The Judge held that the UK GDPR claim could therefore proceed, starting with a trial of preliminary issues including the meaning of the ‘personal data’ ([119]-[120]). Identifying the meaning of the data using the same approach as defamation would be consistent with the approach taken in other cases, including Aven v Orbis [2020] EWHC 1812 (QB) and NT1 v Google [2018] EWHC 799 (QB).

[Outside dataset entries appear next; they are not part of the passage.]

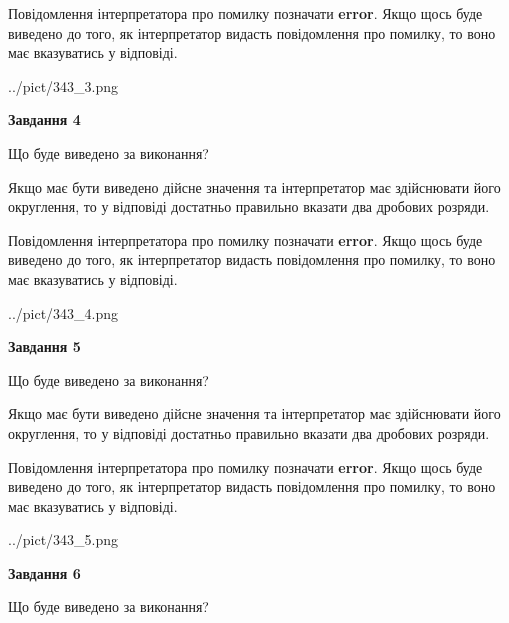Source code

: \documentclass[12pt, ukrainian]{article}
\begin{document}
{\begin {Large}
Повідомлення інтерпретатора про помилку позначати \textbf{error}.
Якщо щось буде виведено до того, як інтерпретатор видасть повідомлення про помилку, 
то воно має вказуватись у відповіді. \par

\begin{center}
	{../pict/343_3.png}
\end{center}
\newpage

{\begin {center}\textbf{Завдання 4}\end {center}}\par
Що буде виведено за виконання? \par

Якщо має бути виведено дійсне значення та інтерпретатор має здійснювати його округлення, 
то у відповіді достатньо правильно вказати два дробових розряди.

Повідомлення інтерпретатора про помилку позначати \textbf{error}.
Якщо щось буде виведено до того, як інтерпретатор видасть повідомлення про помилку, 
то воно має вказуватись у відповіді. \par

\begin{center}
	{../pict/343_4.png}
\end{center}
\newpage

{\begin {center}\textbf{Завдання 5}\end {center}}\par
Що буде виведено за виконання? \par

Якщо має бути виведено дійсне значення та інтерпретатор має здійснювати його округлення, 
то у відповіді достатньо правильно вказати два дробових розряди.

Повідомлення інтерпретатора про помилку позначати \textbf{error}.
Якщо щось буде виведено до того, як інтерпретатор видасть повідомлення про помилку, 
то воно має вказуватись у відповіді. \par

\begin{center}
	{../pict/343_5.png}
\end{center}
\newpage

{\begin {center}\textbf{Завдання 6}\end {center}}\par
Що буде виведено за виконання? \par


\end{Large}}
\end{document}
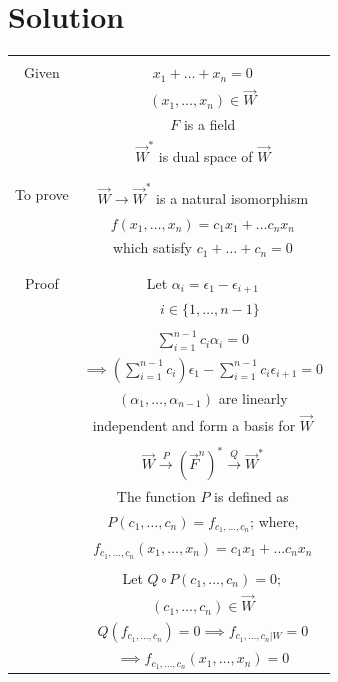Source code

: \documentclass[journal,12pt,twocolumn]{IEEEtran}
\begin{document}
\section{Solution}
\begin{table}[ht]
\begin{center}
\begin{tabular}{|c|c|}
\hline
& \\
Given & $x_1+ \hdots+x_n = 0$ \\
& $(x_1, \hdots , x_n) \in \vec{W}$\\
& $F$ is a field\\
& $\vec{W}^*$ is dual space of $\vec{W}$ \\
& \\
\hline
& \\
To prove & $\vec{W} \xrightarrow{} \vec{W}^*$ is a natural isomorphism\\
& $f(x_1, \hdots , x_n) = c_1x_1 + \hdots c_nx_n$\\
& which satisfy $c_1 + \hdots + c_n = 0$\\
& \\
\hline
& \\
Proof & Let $\alpha_i = \epsilon_1 - \epsilon_{i+1}$ \\ 
& $\quad i \in \{1,\hdots, n-1\}$ \\
& \\
& $\sum_{i=1}^{n-1} c_i \alpha_i = 0$ \\
& $\implies \left(\sum_{i=1}^{n-1} c_i \right) \epsilon_1 - \sum_{i=1}^{n-1} c_i \epsilon_{i+1} = 0$ \\
& $(\alpha_1, \hdots, \alpha_{n-1})$ are linearly\\
& independent and form a basis for $\vec{W}$ \\
& \\
& $\vec{W} \xrightarrow{P} (\vec{F}^n)^* \xrightarrow{Q} \vec{W}^*$ \\
& The function $P$ is defined as \\
& $P(c_1,\hdots,c_n) = f_{c_1,\hdots,c_n}$; where, \\
& $f_{c_1,\hdots,c_n}(x_1, \hdots , x_n) = c_1x_1 + \hdots c_nx_n$ \\
& \\
& Let $Q \circ P (c_1,\hdots,c_n) = 0;$ \\
& $(c_1,\hdots,c_n) \in \vec{W}$ \\
& $Q(f_{c_1,\hdots,c_n}) = 0 \implies f_{c_1,\hdots,c_n|W} = 0$ \\
& $\implies f_{c_1,\hdots,c_n}(x_1, \hdots , x_n) = 0$ \\

\end{tabular}
\end{center}
\end{table}
\end{document}
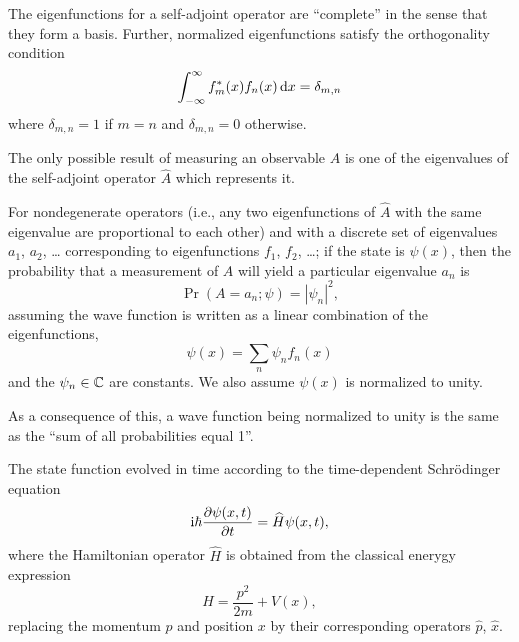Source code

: \begin{remark}
The eigenfunctions for a self-adjoint operator are ``complete'' in the
sense that they form a basis. Further, normalized eigenfunctions satisfy
the orthogonality condition
\begin{equation}
\int^{\infty}_{-\infty}f_{m}^{*}(x)f_{n}(x)\,\mathrm{d} x = \delta_{m,n}
\end{equation}
where $\delta_{m,n}=1$ if $m=n$ and $\delta_{m,n}=0$ otherwise.
\end{remark}

The only possible result of measuring an observable $A$ is one of the
eigenvalues of the self-adjoint operator $\widehat{A}$ which represents
it.

\M
For nondegenerate operators (i.e., any two eigenfunctions of
$\widehat{A}$ with the same eigenvalue are proportional to each other)
and with a discrete set of eigenvalues $a_{1}$, $a_{2}$, \dots
corresponding to eigenfunctions $f_{1}$, $f_{2}$, \dots; if the state is
$\psi(x)$, then the probability that a measurement of $A$ will yield a
particular eigenvalue $a_{n}$ is
\begin{equation}
\Pr(A = a_{n}; \psi) = |\psi_{n}|^{2},
\end{equation}
assuming the wave function is written as a linear combination of the
eigenfunctions,
\begin{equation}
\psi(x) = \sum_{n}\psi_{n}f_{n}(x)
\end{equation}
and the $\psi_{n}\in\mathbb{C}$ are constants. We also assume $\psi(x)$ is
normalized to unity.

\begin{remark}
As a consequence of this, a wave function being normalized to unity is
the same as the ``sum of all probabilities equal 1''.
\end{remark}

The state function evolved in time according to the time-dependent
Schr\"{o}dinger equation
\begin{equation}
\mathrm{i}\hbar\frac{\partial\psi(x,t)}{\partial t} = \widehat{H}\psi(x,t),
\end{equation}
where the Hamiltonian operator $\widehat{H}$ is obtained from the
classical enerygy expression
\begin{equation}
H = \frac{p^{2}}{2m} + V(x),
\end{equation}
replacing the momentum $p$ and position $x$ by their corresponding
operators $\widehat{p}$, $\widehat{x}$.


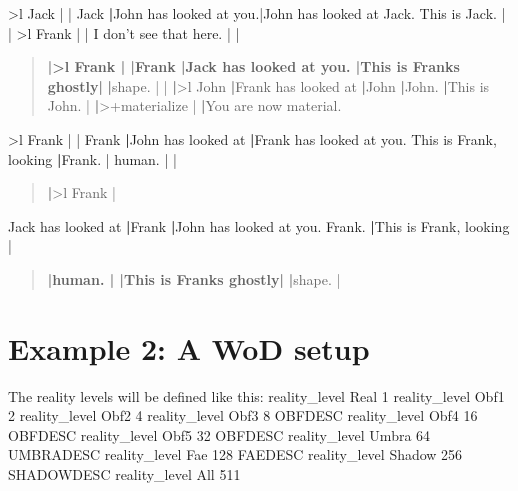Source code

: \documentclass[letterpaper,10pt,english]{sphinxmanual}
\begin{document}
\sphinxAtStartPar
\textgreater{}l Jack                 |                       |
Jack                    {\color{red}\bfseries{}|}John has looked at you.|John has looked at Jack.
This is Jack.           |                       |
\textgreater{}l Frank                |                       |
I don’t see that here.  |                       |
\begin{quote}

\sphinxAtStartPar
{\color{red}\bfseries{}|\textgreater{}l Frank               |
|Frank                  |Jack has looked at you.
|This is Frank\textquotesingle{}s ghostly|}
{\color{red}\bfseries{}|}shape.                 |
|                       {\color{red}\bfseries{}|}\textgreater{}l John
{\color{red}\bfseries{}|}Frank has looked at    {\color{red}\bfseries{}|}John
{\color{red}\bfseries{}|}John.                  {\color{red}\bfseries{}|}This is John.
|                       {\color{red}\bfseries{}|}\textgreater{}+materialize
|                       {\color{red}\bfseries{}|}You are now material.
\end{quote}

\sphinxAtStartPar
\textgreater{}l Frank                |                       |
Frank                   {\color{red}\bfseries{}|}John has looked at     {\color{red}\bfseries{}|}Frank has looked at you.
This is Frank, looking  {\color{red}\bfseries{}|}Frank.                 |
human.                  |                       |
\begin{quote}

\sphinxAtStartPar
{\color{red}\bfseries{}|}\textgreater{}l Frank               |
\end{quote}

\sphinxAtStartPar
Jack has looked at      {\color{red}\bfseries{}|}Frank                  {\color{red}\bfseries{}|}John has looked at you.
Frank.                  {\color{red}\bfseries{}|}This is Frank, looking |
\begin{quote}

\sphinxAtStartPar
{\color{red}\bfseries{}|human.                 |
|This is Frank\textquotesingle{}s ghostly|}
{\color{red}\bfseries{}|}shape.                 |
\end{quote}


\section{Example 2: A WoD setup}
\label{\detokenize{19-reality:example-2-a-wod-setup}}
\sphinxAtStartPar
The reality levels will be defined like this:
reality\_level           Real 1
reality\_level           Obf1 2
reality\_level           Obf2 4
reality\_level           Obf3 8 OBFDESC
reality\_level           Obf4 16 OBFDESC
reality\_level           Obf5 32 OBFDESC
reality\_level           Umbra 64 UMBRADESC
reality\_level           Fae 128 FAEDESC
reality\_level           Shadow 256 SHADOWDESC
reality\_level           All 511
\end{document}

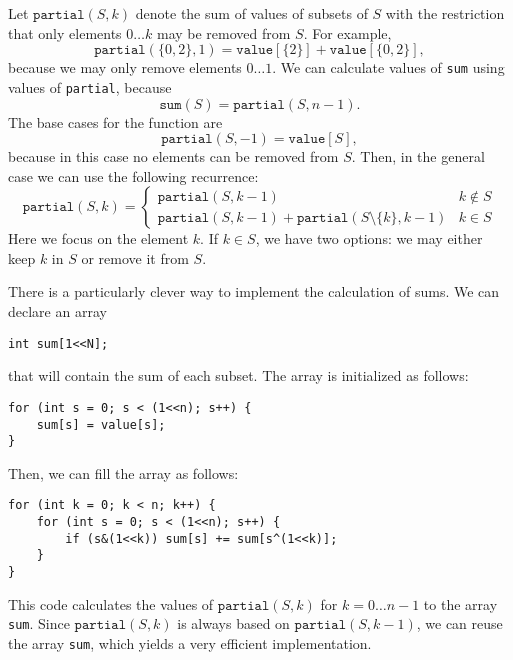 Let $\texttt{partial}(S,k)$ denote the sum of
values of subsets of $S$ with the restriction
that only elements $0 \ldots k$
may be removed from $S$.
For example,
\[\texttt{partial}(\{0,2\},1)=\texttt{value}[\{2\}]+\texttt{value}[\{0,2\}],\]
because we may only remove elements $0 \ldots 1$.
We can calculate values of \texttt{sum} using
values of \texttt{partial}, because
\[\texttt{sum}(S) = \texttt{partial}(S,n-1).\]
The base cases for the function are
\[\texttt{partial}(S,-1)=\texttt{value}[S],\]
because in this case no elements can be removed from $S$.
Then, in the general case we can use the following recurrence:
\begin{equation*}
    \texttt{partial}(S,k) = \begin{cases}
               \texttt{partial}(S,k-1) & k \notin S \\
               \texttt{partial}(S,k-1) + \texttt{partial}(S \setminus \{k\},k-1) & k \in S
           \end{cases}
\end{equation*}
Here we focus on the element $k$.
If $k \in S$, we have two options: we may either keep $k$ in $S$
or remove it from $S$.

There is a particularly clever way to implement the
calculation of sums. We can declare an array
\begin{lstlisting}
int sum[1<<N];
\end{lstlisting}
that will contain the sum of each subset.
The array is initialized as follows:
\begin{lstlisting}
for (int s = 0; s < (1<<n); s++) {
    sum[s] = value[s];
}
\end{lstlisting}
Then, we can fill the array as follows:
\begin{lstlisting}
for (int k = 0; k < n; k++) {
    for (int s = 0; s < (1<<n); s++) {
        if (s&(1<<k)) sum[s] += sum[s^(1<<k)];
    }
}
\end{lstlisting}
This code calculates the values of $\texttt{partial}(S,k)$
for $k=0 \ldots n-1$ to the array \texttt{sum}.
Since $\texttt{partial}(S,k)$ is always based on
$\texttt{partial}(S,k-1)$, we can reuse the array
\texttt{sum}, which yields a very efficient implementation.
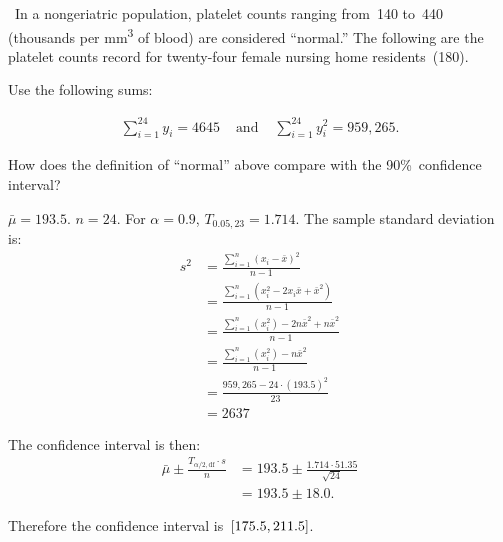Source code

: \begin{problem}
  ~In a nongeriatric population, platelet counts ranging from~140 to~440 (thousands per mm\textsuperscript{3} of blood) are considered ``normal.'' The following are the platelet counts record for twenty-four female nursing home residents~(180).

  Use the following sums:

  \begin{align}
    \sum_{i=1}^{24} y_i = 4645 &\text{ and }  &\sum_{i=1}^{24} y_i^{2} = 959,265 \text{.}
  \end{align}

  How does the definition of ``normal'' above compare with the 90\%~confidence interval?
\end{problem}

${\bar{\mu} = 193.5}$. ${n = 24}$.  For ${\alpha = 0.9}$, ${T_{0.05,23} = 1.714}$. The sample standard deviation is:
\begin{align}
  s^{2} &= \frac{\sum_{i=1}^{n} \left(x_i - \bar{x}\right)^2}{n-1} \\
        &= \frac{\sum_{i=1}^{n} \left(x^2_{i} - 2x_i \bar{x} + \bar{x}^2\right)}{n-1} \\
        &= \frac{\sum_{i=1}^{n} \left(x^2_{i}\right) - 2n\bar{x}^2 + n\bar{x}^2}{n-1} \\
        &= \frac{\sum_{i=1}^{n} \left(x^2_{i}\right) - n\bar{x}^2}{n-1} \\
        &= \frac{959,265 - 24 \cdot \left(193.5\right)^2}{23} \\
        &= 2637
\end{align}

The confidence interval is then:
\begin{align}
  \bar{\mu} \pm \frac{T_{\alpha / 2, \text{df}} \cdot s}{n} &= 193.5 \pm \frac{1.714 \cdot 51.35}{\sqrt{24}} \\
                                                            &= 193.5 \pm 18.0 \text{.}
\end{align}

Therefore the confidence interval is~$\lbrack175.5,211.5\rbrack$.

The reputational harm damages issue

The most interesting aspect of the judgment, which is likely to have broader implications beyond the case, is HHJ Parkes’ separate and careful discussion of the issue of reputational harm damages in claims other than defamation. The key conclusion which the Judge comes to is that the state of the law on this issue is currently ‘uncertain and in flux’, and so ‘probably requires the attention of an appellate court’ ([107]). As such, it would be wrong to summarily dismiss a claim for reputational harm damages in a data protection action as an abuse of process.

Certainly in more explicit terms than can be observed in any previous judgment, HHJ Parkes identifies that the High Court has taken different approaches to the issue of reputational harm damages in non-defamation claims, particularly in recent misuse of private information cases. This precisely mirrors an argument I have made previously in an article in the Journal of Media Law where I pointed out that the High Court is currently divided on this question and that it is ripe for consideration by the Court of Appeal or Supreme Court. According to the Judge, there was no reason in principle why a different approach on reputational harm damages should be taken in misuse of private information cases and data protection claims, given that both actions are centrally concerned with giving effect to an individual’s right to privacy ([103]).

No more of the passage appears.